On 4 November 2012 22:33, Steven D'Aprano email@example.com wrote:
On 05/11/12 08:49, anatoly techtonik wrote:
if sys.py3k: # some py2k specific code pass
Do you expect every single Python 3.x version will have exactly the same feature set? That's not true now, and it won't be true in the future.
In my option, a better approach is more verbose and a little more work, but safer and more reliable: check for the actual feature you care about, not some version number. E.g. I do things like this:
# Bring back reload in Python 3. try: reload except NameError: from imp import reload
There are certain cases where explicitly checking the version makes sense. I think that Python 3 vs Python 2 is sometimes such a case. Python 3 changes the meaning of a number of elementary aspects of Python so that the same code can run without error but with different semantics under the two different version series.
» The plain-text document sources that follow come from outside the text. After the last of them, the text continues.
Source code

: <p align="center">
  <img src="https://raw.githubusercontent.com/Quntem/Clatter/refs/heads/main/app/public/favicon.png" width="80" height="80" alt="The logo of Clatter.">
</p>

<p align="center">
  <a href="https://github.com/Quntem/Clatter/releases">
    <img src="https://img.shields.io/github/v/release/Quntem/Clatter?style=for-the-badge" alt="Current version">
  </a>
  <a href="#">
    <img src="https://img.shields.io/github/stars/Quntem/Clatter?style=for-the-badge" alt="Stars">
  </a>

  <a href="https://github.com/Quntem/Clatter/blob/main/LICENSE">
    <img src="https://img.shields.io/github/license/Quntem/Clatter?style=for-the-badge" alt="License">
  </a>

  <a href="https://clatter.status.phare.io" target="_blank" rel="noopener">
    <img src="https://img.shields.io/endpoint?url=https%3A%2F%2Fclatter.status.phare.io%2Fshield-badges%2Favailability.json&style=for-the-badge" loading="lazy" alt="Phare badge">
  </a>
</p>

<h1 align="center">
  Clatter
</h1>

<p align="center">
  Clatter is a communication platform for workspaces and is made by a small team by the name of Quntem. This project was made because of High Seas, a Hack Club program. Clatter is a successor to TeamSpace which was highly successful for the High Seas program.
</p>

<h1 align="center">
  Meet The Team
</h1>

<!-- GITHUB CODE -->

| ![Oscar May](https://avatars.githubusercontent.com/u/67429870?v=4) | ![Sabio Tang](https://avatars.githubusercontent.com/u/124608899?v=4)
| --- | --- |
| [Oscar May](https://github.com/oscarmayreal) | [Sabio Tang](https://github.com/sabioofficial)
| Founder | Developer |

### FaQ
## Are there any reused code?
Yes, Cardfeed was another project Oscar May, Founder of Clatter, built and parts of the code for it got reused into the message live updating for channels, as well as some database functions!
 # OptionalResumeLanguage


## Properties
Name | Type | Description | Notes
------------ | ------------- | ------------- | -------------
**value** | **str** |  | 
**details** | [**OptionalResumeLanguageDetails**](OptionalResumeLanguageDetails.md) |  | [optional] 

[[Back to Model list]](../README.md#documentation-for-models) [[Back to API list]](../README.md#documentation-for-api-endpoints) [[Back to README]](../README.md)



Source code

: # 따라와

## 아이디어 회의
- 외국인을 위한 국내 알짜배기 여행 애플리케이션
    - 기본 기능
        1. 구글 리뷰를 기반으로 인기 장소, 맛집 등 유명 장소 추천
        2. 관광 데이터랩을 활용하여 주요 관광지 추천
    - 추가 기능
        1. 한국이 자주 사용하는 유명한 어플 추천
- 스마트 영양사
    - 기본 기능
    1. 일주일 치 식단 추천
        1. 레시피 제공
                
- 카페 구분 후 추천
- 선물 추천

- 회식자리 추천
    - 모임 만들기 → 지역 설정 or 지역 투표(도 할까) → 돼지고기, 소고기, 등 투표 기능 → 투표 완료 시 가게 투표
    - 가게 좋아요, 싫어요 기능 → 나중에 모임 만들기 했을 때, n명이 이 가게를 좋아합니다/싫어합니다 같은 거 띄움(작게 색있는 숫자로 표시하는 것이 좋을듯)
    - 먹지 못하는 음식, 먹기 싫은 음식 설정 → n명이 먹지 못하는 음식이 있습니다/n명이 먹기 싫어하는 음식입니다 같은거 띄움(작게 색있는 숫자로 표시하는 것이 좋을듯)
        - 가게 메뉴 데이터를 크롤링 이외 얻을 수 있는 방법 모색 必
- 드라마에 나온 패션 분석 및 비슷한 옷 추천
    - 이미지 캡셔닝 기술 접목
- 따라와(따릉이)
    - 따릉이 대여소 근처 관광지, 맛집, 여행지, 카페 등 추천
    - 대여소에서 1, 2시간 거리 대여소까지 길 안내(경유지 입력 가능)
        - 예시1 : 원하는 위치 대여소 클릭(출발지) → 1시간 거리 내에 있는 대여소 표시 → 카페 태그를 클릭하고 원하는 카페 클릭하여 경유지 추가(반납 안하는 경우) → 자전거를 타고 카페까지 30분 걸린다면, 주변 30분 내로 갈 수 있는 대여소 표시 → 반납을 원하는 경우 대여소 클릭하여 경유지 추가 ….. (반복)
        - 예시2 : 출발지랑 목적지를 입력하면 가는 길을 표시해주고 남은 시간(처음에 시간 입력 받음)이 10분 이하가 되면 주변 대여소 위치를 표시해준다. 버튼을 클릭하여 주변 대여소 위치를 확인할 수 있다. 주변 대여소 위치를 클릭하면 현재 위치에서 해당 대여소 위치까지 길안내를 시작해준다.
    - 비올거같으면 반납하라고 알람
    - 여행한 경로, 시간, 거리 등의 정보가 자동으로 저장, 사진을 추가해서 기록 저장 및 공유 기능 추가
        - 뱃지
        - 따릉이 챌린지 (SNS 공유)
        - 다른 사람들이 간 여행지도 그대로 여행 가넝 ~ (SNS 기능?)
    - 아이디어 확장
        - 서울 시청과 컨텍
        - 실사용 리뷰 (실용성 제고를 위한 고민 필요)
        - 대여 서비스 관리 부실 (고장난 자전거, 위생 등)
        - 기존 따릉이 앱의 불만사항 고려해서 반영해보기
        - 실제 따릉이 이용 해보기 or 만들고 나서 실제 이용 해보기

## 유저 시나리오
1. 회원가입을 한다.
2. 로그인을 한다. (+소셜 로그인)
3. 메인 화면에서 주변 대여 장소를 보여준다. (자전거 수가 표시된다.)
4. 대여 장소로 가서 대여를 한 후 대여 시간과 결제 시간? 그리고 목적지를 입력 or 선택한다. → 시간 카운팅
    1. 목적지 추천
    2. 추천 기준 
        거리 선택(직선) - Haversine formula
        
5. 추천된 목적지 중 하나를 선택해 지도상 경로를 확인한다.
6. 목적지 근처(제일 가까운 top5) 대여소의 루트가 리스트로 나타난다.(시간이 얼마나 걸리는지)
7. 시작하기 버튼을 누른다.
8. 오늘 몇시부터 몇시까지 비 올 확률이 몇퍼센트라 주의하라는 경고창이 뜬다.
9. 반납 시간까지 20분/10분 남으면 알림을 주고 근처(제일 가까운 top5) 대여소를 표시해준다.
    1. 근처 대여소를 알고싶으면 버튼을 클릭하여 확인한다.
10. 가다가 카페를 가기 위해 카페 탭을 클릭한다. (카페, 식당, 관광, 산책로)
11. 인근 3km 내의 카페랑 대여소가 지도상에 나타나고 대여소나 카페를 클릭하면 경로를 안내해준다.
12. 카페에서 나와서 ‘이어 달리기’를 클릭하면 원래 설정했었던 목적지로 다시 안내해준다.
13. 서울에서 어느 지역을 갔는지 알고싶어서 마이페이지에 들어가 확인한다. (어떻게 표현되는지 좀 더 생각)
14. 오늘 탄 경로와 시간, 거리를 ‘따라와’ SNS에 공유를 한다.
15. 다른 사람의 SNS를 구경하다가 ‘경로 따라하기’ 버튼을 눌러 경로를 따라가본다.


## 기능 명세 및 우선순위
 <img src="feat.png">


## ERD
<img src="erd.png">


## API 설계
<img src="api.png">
Checking the version rather than checking the attribute/name would often be a mistake when comparing say Python 2.6 and Python 2.7 since you're better off just sticking to 2.6 syntax and checking for potentially useful names available under 2.7 as you describe.
On the other hand if you are distinguishing between 2.x and 3.x then it is sometimes clearer and more robust to explicitly make a version check rather than think hard about how to write code that works in both cases (and hope that you remember your reasoning later). It also makes it easier for you to clean up your codebase when you eventually drop support for 2.x.